##### Excerpted data #####

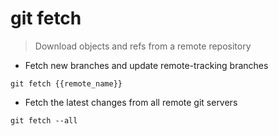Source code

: # git fetch

> Download objects and refs from a remote repository

- Fetch new branches and update remote-tracking branches

`git fetch {{remote_name}}`

- Fetch the latest changes from all remote git servers

`git fetch --all`
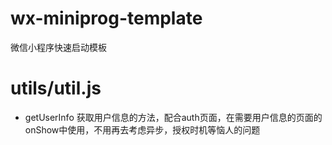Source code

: # wx-miniprog-template
微信小程序快速启动模板

# utils/util.js
- getUserInfo
  获取用户信息的方法，配合auth页面，在需要用户信息的页面的onShow中使用，不用再去考虑异步，授权时机等恼人的问题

#####

→ Required action: Would you transcribe all of the data exactly, apart from its pictures?

→ Output for this exercise:
Source code

: # git fetch

> Download objects and refs from a remote repository

- Fetch new branches and update remote-tracking branches

`git fetch {{remote_name}}`

- Fetch the latest changes from all remote git servers

`git fetch --all`
Source code

: # wx-miniprog-template
微信小程序快速启动模板

# utils/util.js
- getUserInfo
  获取用户信息的方法，配合auth页面，在需要用户信息的页面的onShow中使用，不用再去考虑异步，授权时机等恼人的问题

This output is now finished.